Simplifing the Scrum prioritization process, part deux

It never ceases to amaze me that as freakingly smart I think I am, how stupid I appear when someone like Ron Jeffries steps into the conversation. He suggested an easier approach to prioritization that Kent Beck and Ward Cunningham taught him:

  1. Write the ten items, one per card, on ten cards.
  2. Pick a card and put it on the table.
  3. Pick another card, and put it to the left of the first card, if it's higher priority, to the right if less.
  4. Pick another card. Position it to the right or left, or in between the preceding two.
  5. Repeat until all cards are down.
  6. Look at the cards pairwise, switching their positions until you're happy.

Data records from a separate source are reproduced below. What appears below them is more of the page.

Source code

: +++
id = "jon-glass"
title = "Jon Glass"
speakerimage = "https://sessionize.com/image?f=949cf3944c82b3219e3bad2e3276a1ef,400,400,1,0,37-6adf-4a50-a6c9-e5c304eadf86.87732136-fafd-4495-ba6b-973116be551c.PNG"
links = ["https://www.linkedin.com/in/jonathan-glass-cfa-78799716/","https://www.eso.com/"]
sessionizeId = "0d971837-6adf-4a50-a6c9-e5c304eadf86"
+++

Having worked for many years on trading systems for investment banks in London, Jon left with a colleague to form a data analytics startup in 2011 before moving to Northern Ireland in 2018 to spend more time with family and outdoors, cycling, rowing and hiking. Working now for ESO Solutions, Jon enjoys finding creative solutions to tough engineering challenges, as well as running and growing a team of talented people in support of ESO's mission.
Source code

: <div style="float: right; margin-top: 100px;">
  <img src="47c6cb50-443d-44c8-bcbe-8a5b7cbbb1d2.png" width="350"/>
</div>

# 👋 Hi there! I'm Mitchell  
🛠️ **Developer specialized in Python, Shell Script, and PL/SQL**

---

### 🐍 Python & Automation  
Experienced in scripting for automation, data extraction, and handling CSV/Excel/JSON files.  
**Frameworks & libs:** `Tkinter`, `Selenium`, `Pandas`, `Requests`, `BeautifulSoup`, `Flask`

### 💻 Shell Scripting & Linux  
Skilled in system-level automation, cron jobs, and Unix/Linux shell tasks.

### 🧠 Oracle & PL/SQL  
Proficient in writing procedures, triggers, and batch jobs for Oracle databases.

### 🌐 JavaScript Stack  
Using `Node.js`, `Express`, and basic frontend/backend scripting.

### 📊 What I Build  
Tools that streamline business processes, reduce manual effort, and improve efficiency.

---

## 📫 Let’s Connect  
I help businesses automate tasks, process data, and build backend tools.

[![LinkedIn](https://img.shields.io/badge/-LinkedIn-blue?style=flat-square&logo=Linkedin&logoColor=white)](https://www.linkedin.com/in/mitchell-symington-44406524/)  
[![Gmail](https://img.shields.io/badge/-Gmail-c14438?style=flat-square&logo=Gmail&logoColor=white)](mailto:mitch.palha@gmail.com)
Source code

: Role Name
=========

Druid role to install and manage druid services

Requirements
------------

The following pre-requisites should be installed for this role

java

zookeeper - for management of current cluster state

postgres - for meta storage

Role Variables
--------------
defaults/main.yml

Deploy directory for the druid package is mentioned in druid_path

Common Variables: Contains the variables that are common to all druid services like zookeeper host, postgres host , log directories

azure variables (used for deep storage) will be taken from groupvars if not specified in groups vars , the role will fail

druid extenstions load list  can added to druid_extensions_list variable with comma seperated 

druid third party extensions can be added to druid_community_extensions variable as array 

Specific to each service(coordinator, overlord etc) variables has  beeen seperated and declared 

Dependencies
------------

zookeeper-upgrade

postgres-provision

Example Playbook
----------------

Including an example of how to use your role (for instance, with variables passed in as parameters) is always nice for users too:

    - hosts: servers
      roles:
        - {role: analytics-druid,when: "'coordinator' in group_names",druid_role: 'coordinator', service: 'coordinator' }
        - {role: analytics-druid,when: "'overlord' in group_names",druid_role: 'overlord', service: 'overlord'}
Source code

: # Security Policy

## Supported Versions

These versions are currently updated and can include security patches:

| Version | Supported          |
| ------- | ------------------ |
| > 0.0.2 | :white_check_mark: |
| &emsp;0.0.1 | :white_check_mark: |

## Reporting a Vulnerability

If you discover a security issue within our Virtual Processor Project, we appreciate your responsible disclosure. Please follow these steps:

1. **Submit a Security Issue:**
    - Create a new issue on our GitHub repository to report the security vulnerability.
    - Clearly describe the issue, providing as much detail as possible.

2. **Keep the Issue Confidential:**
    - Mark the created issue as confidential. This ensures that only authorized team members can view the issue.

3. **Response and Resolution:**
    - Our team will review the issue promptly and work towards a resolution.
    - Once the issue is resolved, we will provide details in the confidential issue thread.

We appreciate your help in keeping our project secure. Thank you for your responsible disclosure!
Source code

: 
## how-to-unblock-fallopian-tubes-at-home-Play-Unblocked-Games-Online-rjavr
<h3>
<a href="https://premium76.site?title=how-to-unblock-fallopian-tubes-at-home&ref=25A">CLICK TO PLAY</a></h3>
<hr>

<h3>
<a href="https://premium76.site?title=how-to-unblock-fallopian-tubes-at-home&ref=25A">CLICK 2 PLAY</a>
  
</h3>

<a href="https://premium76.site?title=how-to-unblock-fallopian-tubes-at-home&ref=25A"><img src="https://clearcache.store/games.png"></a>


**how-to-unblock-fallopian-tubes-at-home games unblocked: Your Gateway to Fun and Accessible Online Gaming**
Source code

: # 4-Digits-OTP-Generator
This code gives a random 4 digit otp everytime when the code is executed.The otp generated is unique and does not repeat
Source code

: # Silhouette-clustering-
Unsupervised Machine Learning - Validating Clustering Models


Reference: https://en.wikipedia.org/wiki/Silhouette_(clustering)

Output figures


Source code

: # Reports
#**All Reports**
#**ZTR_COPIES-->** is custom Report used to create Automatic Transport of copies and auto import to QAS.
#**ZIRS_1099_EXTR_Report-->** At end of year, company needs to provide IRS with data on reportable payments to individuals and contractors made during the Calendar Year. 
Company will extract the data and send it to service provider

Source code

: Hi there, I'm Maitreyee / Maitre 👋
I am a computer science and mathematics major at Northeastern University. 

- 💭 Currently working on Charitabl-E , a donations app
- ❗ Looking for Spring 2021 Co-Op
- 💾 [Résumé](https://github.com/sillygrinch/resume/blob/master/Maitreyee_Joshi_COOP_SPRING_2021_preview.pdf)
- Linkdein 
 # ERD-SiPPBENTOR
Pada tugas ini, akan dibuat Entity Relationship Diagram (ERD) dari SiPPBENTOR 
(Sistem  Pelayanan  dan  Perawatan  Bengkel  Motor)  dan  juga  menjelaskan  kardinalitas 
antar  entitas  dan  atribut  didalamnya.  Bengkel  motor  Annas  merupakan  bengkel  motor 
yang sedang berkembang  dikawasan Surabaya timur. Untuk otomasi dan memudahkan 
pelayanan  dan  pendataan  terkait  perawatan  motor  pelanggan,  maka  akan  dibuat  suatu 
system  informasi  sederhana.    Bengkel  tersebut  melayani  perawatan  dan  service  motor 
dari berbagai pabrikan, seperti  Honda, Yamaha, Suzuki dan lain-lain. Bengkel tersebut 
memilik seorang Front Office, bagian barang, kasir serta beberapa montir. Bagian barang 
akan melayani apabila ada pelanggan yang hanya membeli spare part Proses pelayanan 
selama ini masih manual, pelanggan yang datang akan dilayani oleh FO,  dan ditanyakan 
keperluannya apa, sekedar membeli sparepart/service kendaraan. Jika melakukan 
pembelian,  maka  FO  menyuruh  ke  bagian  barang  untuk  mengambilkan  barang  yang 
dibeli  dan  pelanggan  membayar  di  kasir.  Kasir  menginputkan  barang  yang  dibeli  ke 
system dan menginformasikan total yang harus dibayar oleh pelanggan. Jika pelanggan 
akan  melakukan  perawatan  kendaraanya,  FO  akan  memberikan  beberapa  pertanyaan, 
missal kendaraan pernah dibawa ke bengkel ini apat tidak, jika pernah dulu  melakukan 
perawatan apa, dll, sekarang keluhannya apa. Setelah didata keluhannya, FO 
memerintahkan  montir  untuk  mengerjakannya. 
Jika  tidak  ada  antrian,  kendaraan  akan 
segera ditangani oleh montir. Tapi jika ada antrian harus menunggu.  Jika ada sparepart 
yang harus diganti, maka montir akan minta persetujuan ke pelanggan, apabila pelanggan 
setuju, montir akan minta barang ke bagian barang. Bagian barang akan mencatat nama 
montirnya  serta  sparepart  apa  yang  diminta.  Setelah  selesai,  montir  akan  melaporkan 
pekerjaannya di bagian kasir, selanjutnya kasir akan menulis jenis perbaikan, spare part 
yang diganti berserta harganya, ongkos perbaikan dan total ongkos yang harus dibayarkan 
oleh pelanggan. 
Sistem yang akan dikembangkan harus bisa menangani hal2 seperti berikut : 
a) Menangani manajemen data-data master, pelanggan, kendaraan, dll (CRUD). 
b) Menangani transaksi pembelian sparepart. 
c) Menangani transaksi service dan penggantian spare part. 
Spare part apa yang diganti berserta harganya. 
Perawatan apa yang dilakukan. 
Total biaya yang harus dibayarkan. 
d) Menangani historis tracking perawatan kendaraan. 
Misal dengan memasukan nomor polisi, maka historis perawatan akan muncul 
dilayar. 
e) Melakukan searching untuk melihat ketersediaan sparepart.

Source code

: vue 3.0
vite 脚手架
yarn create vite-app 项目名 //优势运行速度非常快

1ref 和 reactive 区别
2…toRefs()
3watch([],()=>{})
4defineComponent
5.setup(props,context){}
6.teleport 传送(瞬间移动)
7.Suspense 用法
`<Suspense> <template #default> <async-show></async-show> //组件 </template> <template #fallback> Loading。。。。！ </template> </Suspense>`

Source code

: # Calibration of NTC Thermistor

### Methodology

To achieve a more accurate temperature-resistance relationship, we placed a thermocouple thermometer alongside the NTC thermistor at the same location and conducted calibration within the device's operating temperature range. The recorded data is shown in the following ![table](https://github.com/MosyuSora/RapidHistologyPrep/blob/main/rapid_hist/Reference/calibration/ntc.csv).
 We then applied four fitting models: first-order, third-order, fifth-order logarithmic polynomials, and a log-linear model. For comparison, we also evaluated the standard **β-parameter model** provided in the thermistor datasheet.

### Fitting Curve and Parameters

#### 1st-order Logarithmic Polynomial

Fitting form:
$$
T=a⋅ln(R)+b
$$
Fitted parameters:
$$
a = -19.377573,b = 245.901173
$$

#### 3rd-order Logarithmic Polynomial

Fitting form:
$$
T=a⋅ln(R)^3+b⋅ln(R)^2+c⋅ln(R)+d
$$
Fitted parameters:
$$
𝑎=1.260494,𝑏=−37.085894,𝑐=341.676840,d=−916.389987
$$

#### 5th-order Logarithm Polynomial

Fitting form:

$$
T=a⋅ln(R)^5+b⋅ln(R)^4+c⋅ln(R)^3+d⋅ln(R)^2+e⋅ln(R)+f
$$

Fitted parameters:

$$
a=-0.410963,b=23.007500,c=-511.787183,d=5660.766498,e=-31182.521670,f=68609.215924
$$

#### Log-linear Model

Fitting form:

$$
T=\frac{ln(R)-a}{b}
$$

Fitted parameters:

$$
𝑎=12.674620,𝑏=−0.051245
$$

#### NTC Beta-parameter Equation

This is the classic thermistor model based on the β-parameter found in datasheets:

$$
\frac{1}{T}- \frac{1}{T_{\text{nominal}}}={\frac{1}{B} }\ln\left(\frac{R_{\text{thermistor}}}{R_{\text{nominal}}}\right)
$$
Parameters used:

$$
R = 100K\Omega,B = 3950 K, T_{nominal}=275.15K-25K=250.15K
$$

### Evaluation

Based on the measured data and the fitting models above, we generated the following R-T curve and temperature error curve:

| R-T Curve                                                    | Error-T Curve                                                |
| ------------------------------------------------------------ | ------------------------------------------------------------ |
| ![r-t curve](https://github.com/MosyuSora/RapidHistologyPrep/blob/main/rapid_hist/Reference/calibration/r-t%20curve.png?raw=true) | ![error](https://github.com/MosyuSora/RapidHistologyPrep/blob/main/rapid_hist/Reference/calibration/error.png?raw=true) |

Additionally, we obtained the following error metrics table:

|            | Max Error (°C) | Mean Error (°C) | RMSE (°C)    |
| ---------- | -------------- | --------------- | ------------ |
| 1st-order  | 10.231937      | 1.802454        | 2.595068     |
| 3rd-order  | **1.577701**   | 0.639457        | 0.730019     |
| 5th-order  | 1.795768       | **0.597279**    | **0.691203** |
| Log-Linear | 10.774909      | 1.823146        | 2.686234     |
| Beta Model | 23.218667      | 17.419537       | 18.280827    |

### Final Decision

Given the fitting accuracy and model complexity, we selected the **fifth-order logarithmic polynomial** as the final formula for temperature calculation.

No muss, no fuss, no wear and tear on your calculator. Works in a group, too.

Brilliant.

Just to note that the matrix approach I posted about doesn’t really scale very well. As you get 50 backlog items you’re now comparing over 2000 individual items so maybe just looking at each item and doing something like the excercise above works better in this case.

1 Comment

  • Is this post some sort of postmodern joke? Ron Jeffries' "easier" approach to prioritization is just a sorting algorithm like they teach you in CompSci 101.

    The easy way to prioritize is to... prioritize!

    Is that all it takes to seem super intelligent these days? Obfuscating tautologies and truisms?